WORK INSTRUCTIONS
What the response needs is every record, repeated verbatim, and no images.

------

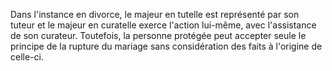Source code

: Dans l'instance en divorce, le majeur en tutelle est représenté par son tuteur et le majeur en curatelle exerce l'action lui-même, avec l'assistance de son curateur. Toutefois, la personne protégée peut accepter seule le principe de la rupture du mariage sans considération des faits à l'origine de celle-ci.
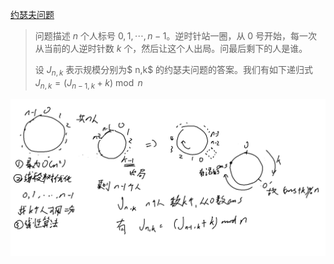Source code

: [约瑟夫问题](约瑟夫问题)
>问题描述
>$n$ 个人标号 $0,1,\cdots, n-1$。逆时针站一圈，从 $0$ 号开始，每一次从当前的人逆时针数 $k$ 个，然后让这个人出局。问最后剩下的人是谁。
>
>设 $J_{n,k}$ 表示规模分别为$ n,k$ 的约瑟夫问题的答案。我们有如下递归式
$J_{n,k}=(J_{n-1,k}+k)\bmod n$

![photo](../../photo/yuesefu.png)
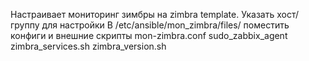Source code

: Настраивает мониторинг зимбры на zimbra template.
Указать хост/группу для настройки
В /etc/ansible/mon_zimbra/files/ поместить конфиги и внешние скрипты mon-zimbra.conf sudo_zabbix_agent zimbra_services.sh zimbra_version.sh
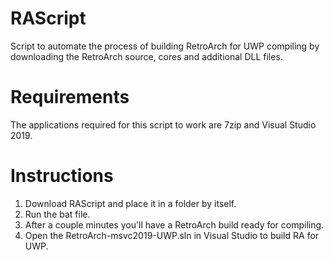 # RAScript
Script to automate the process of building RetroArch for UWP compiling by downloading the RetroArch source, cores and additional DLL files.

# Requirements
The applications required for this script to work are 7zip and Visual Studio 2019.

# Instructions
1. Download RAScript and place it in a folder by itself.
2. Run the bat file.
3. After a couple minutes you'll have a RetroArch build ready for compiling.
4. Open the RetroArch-msvc2019-UWP.sln in Visual Studio to build RA for UWP.
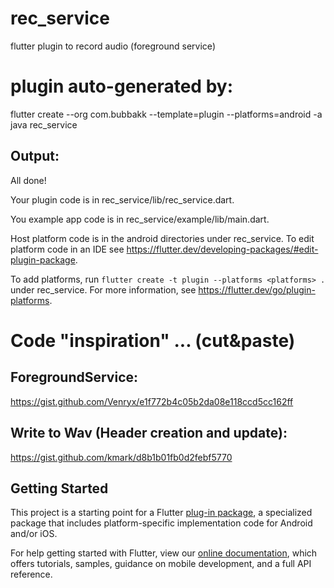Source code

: # rec_service

flutter plugin to record audio (foreground service)


# plugin auto-generated by:

  flutter create --org com.bubbakk --template=plugin --platforms=android -a java rec_service


## Output:

All done!

Your plugin code is in rec_service/lib/rec_service.dart.

You example app code is in rec_service/example/lib/main.dart.


Host platform code is in the android directories under rec_service.
To edit platform code in an IDE see https://flutter.dev/developing-packages/#edit-plugin-package.


To add platforms, run `flutter create -t plugin --platforms <platforms> .` under rec_service.
For more information, see https://flutter.dev/go/plugin-platforms.

# Code "inspiration" ... (cut&paste)

## ForegroundService:

https://gist.github.com/Venryx/e1f772b4c05b2da08e118ccd5cc162ff

## Write to Wav (Header creation and update):

https://gist.github.com/kmark/d8b1b01fb0d2febf5770



## Getting Started

This project is a starting point for a Flutter
[plug-in package](https://flutter.dev/developing-packages/),
a specialized package that includes platform-specific implementation code for
Android and/or iOS.

For help getting started with Flutter, view our
[online documentation](https://flutter.dev/docs), which offers tutorials,
samples, guidance on mobile development, and a full API reference.

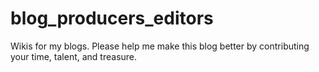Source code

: # blog_producers_editors
Wikis for my blogs. Please help me make this blog better by contributing your time, talent, and treasure.

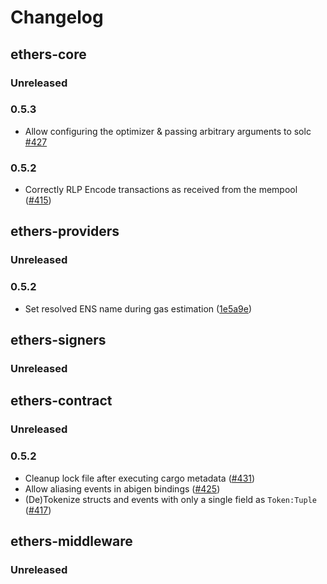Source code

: # Changelog

## ethers-core

### Unreleased

### 0.5.3

* Allow configuring the optimizer & passing arbitrary arguments to solc [#427](https://github.com/gakonst/ethers-rs/pull/427)

### 0.5.2
* Correctly RLP Encode transactions as received from the mempool ([#415](https://github.com/gakonst/ethers-rs/pull/415))

## ethers-providers

### Unreleased

### 0.5.2
* Set resolved ENS name during gas estimation ([1e5a9e](https://github.com/gakonst/ethers-rs/commit/1e5a9efb3c678eecd43d5c341b4932da35445831))

## ethers-signers

### Unreleased

## ethers-contract

### Unreleased

### 0.5.2
* Cleanup lock file after executing cargo metadata ([#431](https://github.com/gakonst/ethers-rs/pull/431))
* Allow aliasing events in abigen bindings ([#425](https://github.com/gakonst/ethers-rs/pull/425))
* (De)Tokenize structs and events with only a single field as `Token:Tuple` ([#417](https://github.com/gakonst/ethers-rs/pull/417))

## ethers-middleware

### Unreleased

------

RESPONSE
Source code

: Dans l'instance en divorce, le majeur en tutelle est représenté par son tuteur et le majeur en curatelle exerce l'action lui-même, avec l'assistance de son curateur. Toutefois, la personne protégée peut accepter seule le principe de la rupture du mariage sans considération des faits à l'origine de celle-ci.
Source code

: [约瑟夫问题](约瑟夫问题)
>问题描述
>$n$ 个人标号 $0,1,\cdots, n-1$。逆时针站一圈，从 $0$ 号开始，每一次从当前的人逆时针数 $k$ 个，然后让这个人出局。问最后剩下的人是谁。
>
>设 $J_{n,k}$ 表示规模分别为$ n,k$ 的约瑟夫问题的答案。我们有如下递归式
$J_{n,k}=(J_{n-1,k}+k)\bmod n$

![photo](../../photo/yuesefu.png)
Source code

: Настраивает мониторинг зимбры на zimbra template.
Указать хост/группу для настройки
В /etc/ansible/mon_zimbra/files/ поместить конфиги и внешние скрипты mon-zimbra.conf sudo_zabbix_agent zimbra_services.sh zimbra_version.sh
 # RAScript
Script to automate the process of building RetroArch for UWP compiling by downloading the RetroArch source, cores and additional DLL files.

# Requirements
The applications required for this script to work are 7zip and Visual Studio 2019.

# Instructions
1. Download RAScript and place it in a folder by itself.
2. Run the bat file.
3. After a couple minutes you'll have a RetroArch build ready for compiling.
4. Open the RetroArch-msvc2019-UWP.sln in Visual Studio to build RA for UWP.
Source code

: # rec_service

flutter plugin to record audio (foreground service)


# plugin auto-generated by:

  flutter create --org com.bubbakk --template=plugin --platforms=android -a java rec_service


## Output:

All done!

Your plugin code is in rec_service/lib/rec_service.dart.

You example app code is in rec_service/example/lib/main.dart.


Host platform code is in the android directories under rec_service.
To edit platform code in an IDE see https://flutter.dev/developing-packages/#edit-plugin-package.


To add platforms, run `flutter create -t plugin --platforms <platforms> .` under rec_service.
For more information, see https://flutter.dev/go/plugin-platforms.

# Code "inspiration" ... (cut&paste)

## ForegroundService:

https://gist.github.com/Venryx/e1f772b4c05b2da08e118ccd5cc162ff

## Write to Wav (Header creation and update):

https://gist.github.com/kmark/d8b1b01fb0d2febf5770



## Getting Started

This project is a starting point for a Flutter
[plug-in package](https://flutter.dev/developing-packages/),
a specialized package that includes platform-specific implementation code for
Android and/or iOS.

For help getting started with Flutter, view our
[online documentation](https://flutter.dev/docs), which offers tutorials,
samples, guidance on mobile development, and a full API reference.

Source code

: # blog_producers_editors
Wikis for my blogs. Please help me make this blog better by contributing your time, talent, and treasure.

Source code

: # Changelog

## ethers-core

### Unreleased

### 0.5.3

* Allow configuring the optimizer & passing arbitrary arguments to solc [#427](https://github.com/gakonst/ethers-rs/pull/427)

### 0.5.2
* Correctly RLP Encode transactions as received from the mempool ([#415](https://github.com/gakonst/ethers-rs/pull/415))

## ethers-providers

### Unreleased

### 0.5.2
* Set resolved ENS name during gas estimation ([1e5a9e](https://github.com/gakonst/ethers-rs/commit/1e5a9efb3c678eecd43d5c341b4932da35445831))

## ethers-signers

### Unreleased

## ethers-contract

### Unreleased

### 0.5.2
* Cleanup lock file after executing cargo metadata ([#431](https://github.com/gakonst/ethers-rs/pull/431))
* Allow aliasing events in abigen bindings ([#425](https://github.com/gakonst/ethers-rs/pull/425))
* (De)Tokenize structs and events with only a single field as `Token:Tuple` ([#417](https://github.com/gakonst/ethers-rs/pull/417))

## ethers-middleware

### Unreleased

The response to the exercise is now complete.